● **What you need to do**:
The answer must be every line of the data that holds the word "sense".

● **Source data**:

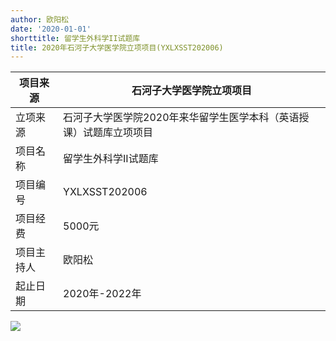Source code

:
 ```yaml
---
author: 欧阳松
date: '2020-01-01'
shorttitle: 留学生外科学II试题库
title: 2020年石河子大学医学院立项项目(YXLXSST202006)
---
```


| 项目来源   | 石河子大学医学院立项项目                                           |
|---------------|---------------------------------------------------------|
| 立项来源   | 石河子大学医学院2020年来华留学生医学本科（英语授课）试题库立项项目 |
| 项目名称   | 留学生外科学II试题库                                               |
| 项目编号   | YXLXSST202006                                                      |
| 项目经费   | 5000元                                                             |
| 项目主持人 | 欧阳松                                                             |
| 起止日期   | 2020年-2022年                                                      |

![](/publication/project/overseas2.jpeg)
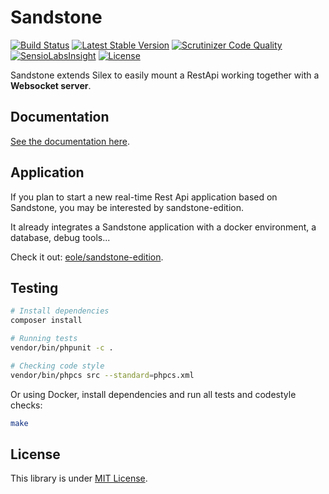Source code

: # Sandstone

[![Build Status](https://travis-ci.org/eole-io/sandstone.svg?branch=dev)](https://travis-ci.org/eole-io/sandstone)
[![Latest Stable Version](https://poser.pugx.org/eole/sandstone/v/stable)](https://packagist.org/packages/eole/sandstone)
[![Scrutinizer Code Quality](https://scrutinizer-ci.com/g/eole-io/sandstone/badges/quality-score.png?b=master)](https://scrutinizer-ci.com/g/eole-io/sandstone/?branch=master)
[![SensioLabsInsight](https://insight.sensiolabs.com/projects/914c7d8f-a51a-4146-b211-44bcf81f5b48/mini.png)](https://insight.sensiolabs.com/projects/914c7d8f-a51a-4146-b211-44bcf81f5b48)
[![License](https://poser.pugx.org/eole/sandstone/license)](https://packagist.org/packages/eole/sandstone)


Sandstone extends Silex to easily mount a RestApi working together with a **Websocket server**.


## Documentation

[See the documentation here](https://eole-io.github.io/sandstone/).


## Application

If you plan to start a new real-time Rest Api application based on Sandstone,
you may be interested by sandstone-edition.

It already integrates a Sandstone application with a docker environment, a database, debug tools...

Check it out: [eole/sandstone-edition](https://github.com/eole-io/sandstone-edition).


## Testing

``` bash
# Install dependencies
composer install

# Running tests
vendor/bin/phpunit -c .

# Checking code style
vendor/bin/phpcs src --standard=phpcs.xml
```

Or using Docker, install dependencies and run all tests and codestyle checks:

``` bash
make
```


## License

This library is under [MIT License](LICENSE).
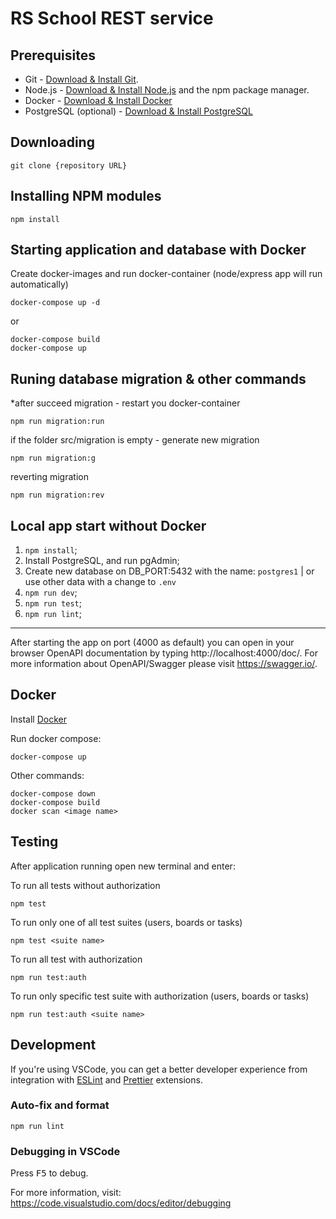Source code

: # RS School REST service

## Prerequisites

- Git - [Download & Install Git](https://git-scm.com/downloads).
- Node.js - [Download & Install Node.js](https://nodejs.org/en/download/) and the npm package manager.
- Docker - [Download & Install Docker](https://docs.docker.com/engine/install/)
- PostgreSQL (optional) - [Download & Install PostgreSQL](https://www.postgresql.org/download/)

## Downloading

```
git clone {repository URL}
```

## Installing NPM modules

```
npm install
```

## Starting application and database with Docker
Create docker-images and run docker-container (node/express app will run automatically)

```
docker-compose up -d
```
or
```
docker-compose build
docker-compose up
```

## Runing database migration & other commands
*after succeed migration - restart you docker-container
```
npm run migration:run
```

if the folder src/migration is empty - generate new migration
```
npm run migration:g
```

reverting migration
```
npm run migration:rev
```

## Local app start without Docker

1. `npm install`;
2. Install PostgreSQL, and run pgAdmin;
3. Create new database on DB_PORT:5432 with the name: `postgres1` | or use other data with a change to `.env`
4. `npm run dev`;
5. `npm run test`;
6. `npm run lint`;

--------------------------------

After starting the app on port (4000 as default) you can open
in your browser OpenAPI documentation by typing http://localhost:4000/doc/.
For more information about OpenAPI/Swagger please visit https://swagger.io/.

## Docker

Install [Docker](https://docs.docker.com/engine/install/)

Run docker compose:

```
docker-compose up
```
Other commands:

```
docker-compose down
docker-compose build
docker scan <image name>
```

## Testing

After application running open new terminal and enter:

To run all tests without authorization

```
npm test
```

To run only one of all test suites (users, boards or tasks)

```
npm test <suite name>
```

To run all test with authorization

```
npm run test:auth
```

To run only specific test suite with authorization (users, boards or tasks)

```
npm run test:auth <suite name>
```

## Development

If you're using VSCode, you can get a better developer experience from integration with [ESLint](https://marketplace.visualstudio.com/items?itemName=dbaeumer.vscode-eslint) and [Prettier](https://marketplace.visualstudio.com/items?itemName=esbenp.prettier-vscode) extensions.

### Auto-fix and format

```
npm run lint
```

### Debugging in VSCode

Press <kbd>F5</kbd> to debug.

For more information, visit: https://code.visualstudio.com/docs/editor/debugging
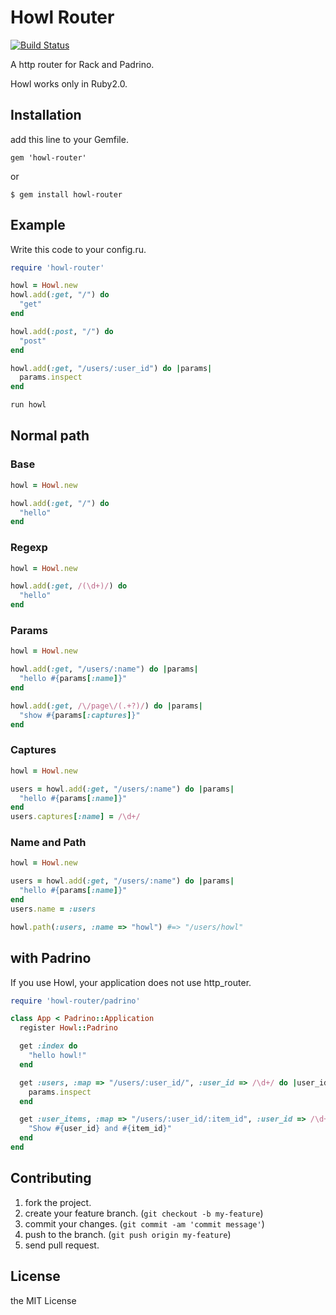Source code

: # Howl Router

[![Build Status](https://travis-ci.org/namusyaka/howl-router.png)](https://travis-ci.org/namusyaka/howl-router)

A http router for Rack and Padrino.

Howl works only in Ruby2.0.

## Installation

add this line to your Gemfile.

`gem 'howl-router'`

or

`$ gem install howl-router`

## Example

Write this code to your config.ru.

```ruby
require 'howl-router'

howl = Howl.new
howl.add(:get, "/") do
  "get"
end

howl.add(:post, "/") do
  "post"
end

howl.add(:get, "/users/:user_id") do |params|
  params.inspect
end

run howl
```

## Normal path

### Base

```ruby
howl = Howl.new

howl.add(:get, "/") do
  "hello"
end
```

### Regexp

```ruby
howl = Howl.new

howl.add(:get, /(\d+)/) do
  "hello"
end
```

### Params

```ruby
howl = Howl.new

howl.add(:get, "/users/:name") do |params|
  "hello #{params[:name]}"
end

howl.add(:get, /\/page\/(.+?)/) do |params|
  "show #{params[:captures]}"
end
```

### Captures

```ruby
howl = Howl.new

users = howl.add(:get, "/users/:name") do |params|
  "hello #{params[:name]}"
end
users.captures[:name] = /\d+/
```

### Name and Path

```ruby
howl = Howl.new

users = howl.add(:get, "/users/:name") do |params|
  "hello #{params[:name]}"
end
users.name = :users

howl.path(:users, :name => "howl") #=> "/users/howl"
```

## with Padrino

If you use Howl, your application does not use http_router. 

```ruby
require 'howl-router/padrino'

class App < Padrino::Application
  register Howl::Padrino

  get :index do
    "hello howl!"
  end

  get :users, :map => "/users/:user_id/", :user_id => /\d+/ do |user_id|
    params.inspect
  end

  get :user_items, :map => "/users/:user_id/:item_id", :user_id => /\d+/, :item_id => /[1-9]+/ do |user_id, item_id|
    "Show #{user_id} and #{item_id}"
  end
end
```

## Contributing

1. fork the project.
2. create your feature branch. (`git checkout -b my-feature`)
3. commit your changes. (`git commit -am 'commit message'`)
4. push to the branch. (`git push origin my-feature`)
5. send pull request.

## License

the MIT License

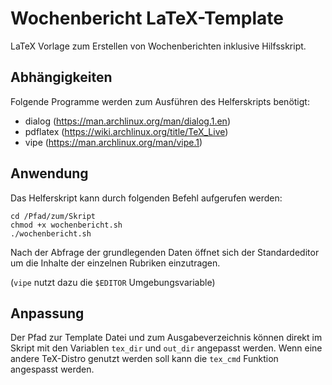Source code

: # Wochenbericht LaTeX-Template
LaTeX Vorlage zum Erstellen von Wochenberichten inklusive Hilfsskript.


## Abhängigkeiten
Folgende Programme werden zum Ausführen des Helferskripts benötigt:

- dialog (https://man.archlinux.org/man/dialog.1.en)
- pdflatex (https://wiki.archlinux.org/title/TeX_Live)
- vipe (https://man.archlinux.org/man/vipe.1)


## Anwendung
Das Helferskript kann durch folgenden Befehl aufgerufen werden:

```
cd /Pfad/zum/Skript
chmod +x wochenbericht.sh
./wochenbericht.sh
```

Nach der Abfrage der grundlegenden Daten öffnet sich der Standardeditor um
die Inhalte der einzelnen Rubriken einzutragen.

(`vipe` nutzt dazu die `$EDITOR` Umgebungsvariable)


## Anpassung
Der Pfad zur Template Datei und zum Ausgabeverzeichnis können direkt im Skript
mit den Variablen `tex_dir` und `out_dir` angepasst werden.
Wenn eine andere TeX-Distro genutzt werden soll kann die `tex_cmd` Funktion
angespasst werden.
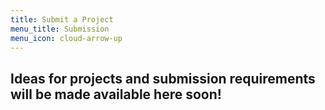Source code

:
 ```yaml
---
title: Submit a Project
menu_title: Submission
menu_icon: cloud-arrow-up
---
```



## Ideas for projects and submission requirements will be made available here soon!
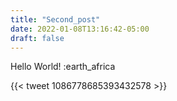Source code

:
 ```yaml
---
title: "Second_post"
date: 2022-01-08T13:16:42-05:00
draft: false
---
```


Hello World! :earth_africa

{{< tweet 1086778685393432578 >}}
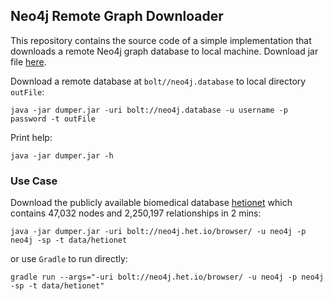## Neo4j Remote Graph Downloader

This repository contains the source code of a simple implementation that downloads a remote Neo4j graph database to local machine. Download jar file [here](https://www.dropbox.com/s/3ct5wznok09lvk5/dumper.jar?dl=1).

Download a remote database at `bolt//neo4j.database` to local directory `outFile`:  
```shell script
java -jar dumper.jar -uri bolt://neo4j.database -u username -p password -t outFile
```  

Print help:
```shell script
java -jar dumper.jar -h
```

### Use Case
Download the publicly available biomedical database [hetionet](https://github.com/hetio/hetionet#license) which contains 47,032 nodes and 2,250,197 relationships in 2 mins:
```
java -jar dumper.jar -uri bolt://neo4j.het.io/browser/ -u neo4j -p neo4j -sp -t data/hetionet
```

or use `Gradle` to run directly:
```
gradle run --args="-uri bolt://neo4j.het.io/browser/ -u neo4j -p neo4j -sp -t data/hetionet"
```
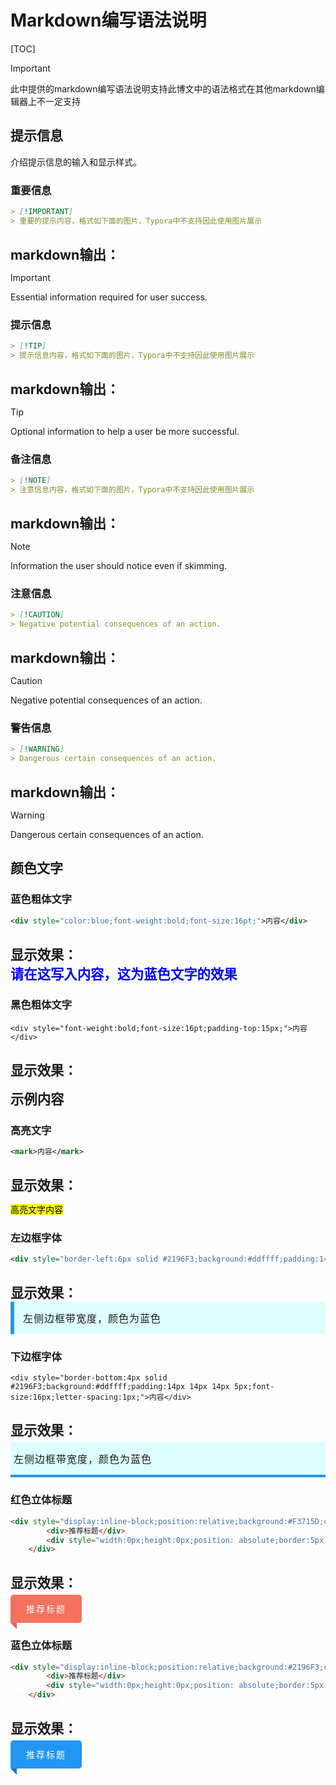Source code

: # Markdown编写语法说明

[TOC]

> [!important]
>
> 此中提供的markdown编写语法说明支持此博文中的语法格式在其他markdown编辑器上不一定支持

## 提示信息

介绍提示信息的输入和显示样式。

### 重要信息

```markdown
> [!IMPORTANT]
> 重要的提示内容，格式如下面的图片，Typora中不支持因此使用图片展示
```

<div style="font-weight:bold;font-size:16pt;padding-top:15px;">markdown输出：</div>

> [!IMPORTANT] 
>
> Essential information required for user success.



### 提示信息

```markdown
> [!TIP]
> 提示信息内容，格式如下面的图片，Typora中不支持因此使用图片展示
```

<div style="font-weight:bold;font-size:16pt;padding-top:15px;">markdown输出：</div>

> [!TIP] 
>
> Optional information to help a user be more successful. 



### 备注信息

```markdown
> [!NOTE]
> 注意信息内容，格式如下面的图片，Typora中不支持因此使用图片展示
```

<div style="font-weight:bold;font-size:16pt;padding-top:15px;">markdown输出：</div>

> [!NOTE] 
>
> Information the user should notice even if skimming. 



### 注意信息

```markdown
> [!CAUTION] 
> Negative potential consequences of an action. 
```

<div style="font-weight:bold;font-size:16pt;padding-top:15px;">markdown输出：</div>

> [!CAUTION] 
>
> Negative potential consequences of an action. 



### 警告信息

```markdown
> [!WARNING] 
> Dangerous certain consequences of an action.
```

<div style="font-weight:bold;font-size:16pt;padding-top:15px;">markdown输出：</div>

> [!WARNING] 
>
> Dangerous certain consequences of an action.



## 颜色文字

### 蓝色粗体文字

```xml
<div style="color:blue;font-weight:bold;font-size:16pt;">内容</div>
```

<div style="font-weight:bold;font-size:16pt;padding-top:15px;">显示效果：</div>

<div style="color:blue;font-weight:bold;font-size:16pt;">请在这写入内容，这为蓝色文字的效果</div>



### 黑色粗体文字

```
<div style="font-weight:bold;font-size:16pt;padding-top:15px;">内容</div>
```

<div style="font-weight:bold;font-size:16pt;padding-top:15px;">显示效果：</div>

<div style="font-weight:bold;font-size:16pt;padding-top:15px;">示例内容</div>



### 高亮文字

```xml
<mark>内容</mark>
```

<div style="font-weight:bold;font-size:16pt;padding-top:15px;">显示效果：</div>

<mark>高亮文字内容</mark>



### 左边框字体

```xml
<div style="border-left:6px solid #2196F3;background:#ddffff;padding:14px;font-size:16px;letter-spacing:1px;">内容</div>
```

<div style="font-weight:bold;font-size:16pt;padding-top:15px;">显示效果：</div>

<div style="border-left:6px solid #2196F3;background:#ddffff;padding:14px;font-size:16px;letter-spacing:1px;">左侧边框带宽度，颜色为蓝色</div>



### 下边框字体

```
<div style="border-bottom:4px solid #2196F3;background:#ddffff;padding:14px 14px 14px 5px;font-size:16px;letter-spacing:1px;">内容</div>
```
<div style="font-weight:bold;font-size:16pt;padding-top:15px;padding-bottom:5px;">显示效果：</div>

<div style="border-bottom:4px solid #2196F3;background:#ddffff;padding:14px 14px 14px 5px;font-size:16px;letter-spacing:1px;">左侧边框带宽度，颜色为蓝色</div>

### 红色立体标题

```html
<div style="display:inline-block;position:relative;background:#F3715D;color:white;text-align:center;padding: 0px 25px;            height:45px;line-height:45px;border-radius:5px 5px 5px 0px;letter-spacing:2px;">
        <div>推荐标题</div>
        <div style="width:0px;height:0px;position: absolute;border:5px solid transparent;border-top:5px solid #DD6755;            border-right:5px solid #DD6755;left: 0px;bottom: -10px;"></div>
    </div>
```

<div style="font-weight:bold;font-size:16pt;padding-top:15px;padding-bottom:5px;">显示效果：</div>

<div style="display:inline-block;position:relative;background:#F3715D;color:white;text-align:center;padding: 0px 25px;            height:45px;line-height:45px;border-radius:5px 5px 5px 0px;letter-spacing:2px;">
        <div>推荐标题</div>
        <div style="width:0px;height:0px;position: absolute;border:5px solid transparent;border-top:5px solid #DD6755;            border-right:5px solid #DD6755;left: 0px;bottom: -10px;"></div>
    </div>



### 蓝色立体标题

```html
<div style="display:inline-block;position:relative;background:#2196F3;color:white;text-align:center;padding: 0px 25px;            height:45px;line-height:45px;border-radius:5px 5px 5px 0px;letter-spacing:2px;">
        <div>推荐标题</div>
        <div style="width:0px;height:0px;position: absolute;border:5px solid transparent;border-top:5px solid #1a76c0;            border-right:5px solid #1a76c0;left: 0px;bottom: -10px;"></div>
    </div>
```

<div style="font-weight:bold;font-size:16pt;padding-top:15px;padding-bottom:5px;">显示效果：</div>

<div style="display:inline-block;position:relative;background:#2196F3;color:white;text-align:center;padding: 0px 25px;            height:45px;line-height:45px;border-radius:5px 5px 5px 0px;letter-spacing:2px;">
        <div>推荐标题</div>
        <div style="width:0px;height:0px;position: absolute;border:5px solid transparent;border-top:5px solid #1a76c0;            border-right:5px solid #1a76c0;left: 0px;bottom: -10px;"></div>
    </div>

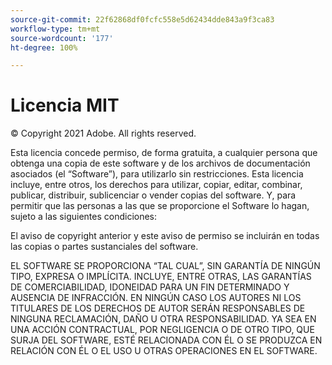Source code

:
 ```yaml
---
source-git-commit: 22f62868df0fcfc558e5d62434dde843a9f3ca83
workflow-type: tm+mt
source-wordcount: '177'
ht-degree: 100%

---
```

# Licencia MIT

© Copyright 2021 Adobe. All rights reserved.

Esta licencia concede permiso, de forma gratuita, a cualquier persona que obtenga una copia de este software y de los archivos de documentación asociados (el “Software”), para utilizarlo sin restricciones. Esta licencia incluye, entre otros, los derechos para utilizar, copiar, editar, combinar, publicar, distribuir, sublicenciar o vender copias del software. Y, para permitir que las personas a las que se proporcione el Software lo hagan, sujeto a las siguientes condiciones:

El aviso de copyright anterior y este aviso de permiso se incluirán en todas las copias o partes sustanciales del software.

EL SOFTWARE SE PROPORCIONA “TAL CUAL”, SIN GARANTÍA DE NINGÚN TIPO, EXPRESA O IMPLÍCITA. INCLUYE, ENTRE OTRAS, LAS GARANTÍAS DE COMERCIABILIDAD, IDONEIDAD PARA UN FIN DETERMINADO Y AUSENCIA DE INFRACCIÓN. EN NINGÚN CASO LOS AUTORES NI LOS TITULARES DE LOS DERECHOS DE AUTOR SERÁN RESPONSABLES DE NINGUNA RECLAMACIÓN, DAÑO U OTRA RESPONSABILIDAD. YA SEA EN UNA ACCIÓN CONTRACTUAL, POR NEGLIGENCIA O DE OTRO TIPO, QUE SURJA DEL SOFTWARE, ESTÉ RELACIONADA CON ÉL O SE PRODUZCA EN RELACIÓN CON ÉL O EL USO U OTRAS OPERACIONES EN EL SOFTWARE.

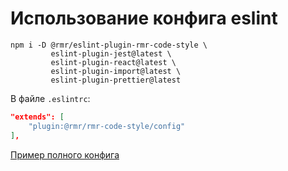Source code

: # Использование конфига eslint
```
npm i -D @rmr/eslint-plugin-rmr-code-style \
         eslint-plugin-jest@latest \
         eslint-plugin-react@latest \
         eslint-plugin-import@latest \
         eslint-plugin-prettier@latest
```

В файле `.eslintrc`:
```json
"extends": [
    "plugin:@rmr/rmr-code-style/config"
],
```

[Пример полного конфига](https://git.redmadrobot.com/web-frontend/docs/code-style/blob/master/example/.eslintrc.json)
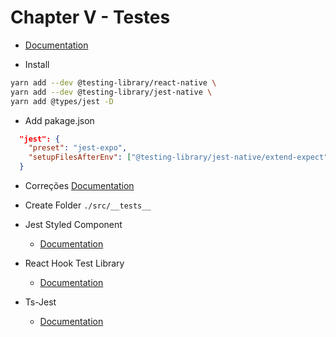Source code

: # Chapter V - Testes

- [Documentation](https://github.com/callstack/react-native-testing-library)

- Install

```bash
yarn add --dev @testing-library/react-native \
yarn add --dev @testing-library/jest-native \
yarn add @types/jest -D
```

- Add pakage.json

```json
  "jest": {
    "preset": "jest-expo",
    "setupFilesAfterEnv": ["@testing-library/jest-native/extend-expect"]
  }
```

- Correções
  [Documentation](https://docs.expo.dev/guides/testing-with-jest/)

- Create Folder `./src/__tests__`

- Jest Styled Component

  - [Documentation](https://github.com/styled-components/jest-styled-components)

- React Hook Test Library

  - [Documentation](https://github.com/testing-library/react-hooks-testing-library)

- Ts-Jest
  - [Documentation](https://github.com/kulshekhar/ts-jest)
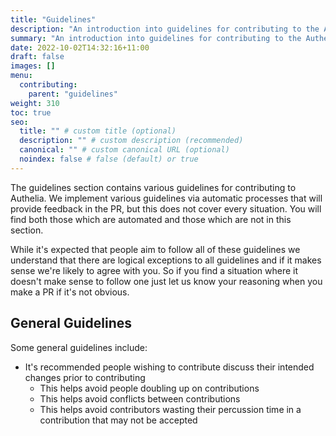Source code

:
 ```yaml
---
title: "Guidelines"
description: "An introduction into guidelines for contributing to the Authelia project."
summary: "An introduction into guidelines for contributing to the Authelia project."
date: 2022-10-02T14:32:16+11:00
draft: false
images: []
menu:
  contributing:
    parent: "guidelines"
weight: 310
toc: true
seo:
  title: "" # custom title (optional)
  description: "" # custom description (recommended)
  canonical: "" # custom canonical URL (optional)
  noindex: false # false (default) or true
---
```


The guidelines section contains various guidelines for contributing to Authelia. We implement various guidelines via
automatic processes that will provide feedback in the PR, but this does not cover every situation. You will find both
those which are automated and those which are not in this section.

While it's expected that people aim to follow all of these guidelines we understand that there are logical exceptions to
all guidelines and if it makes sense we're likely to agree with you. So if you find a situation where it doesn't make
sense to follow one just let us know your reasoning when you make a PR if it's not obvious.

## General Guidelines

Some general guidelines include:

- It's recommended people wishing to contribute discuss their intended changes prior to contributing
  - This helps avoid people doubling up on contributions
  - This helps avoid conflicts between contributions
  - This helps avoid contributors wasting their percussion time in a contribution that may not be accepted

● **Solved exercise**:
all guidelines and if it makes sense we're likely to agree with you. So if you find a situation where it doesn't make
sense to follow one just let us know your reasoning when you make a PR if it's not obvious.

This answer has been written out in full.